Exercise: Check every line of the records below for the string "tabular" and copy the ones that have it.

-----

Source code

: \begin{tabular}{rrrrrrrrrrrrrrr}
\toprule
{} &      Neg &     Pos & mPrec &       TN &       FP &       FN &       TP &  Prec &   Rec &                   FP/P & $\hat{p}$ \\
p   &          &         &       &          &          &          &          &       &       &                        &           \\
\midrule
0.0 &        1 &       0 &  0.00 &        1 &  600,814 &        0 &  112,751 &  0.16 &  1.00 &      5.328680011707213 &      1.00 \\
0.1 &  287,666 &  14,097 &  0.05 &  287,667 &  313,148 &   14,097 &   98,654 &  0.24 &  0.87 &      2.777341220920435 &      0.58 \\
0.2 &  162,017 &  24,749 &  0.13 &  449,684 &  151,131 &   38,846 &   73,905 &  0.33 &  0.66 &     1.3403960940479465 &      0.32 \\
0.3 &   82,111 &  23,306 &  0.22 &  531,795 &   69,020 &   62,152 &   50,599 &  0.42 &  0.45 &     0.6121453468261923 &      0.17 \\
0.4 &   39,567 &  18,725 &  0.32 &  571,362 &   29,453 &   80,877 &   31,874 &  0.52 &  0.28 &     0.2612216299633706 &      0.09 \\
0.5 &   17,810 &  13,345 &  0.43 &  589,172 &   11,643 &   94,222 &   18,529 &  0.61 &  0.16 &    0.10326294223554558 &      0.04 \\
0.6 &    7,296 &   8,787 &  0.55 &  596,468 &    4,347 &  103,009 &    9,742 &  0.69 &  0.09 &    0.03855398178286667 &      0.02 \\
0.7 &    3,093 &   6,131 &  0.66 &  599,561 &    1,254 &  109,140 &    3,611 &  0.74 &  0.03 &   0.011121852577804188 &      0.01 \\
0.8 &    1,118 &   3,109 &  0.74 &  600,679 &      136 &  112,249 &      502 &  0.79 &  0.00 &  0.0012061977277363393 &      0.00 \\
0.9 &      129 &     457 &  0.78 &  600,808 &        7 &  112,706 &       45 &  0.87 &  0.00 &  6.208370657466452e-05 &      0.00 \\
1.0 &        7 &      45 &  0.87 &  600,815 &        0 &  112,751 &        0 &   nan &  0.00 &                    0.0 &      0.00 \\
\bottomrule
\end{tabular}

-----

Solution for this problem:
: \begin{tabular}{rrrrrrrrrrrrrrr}
\end{tabular}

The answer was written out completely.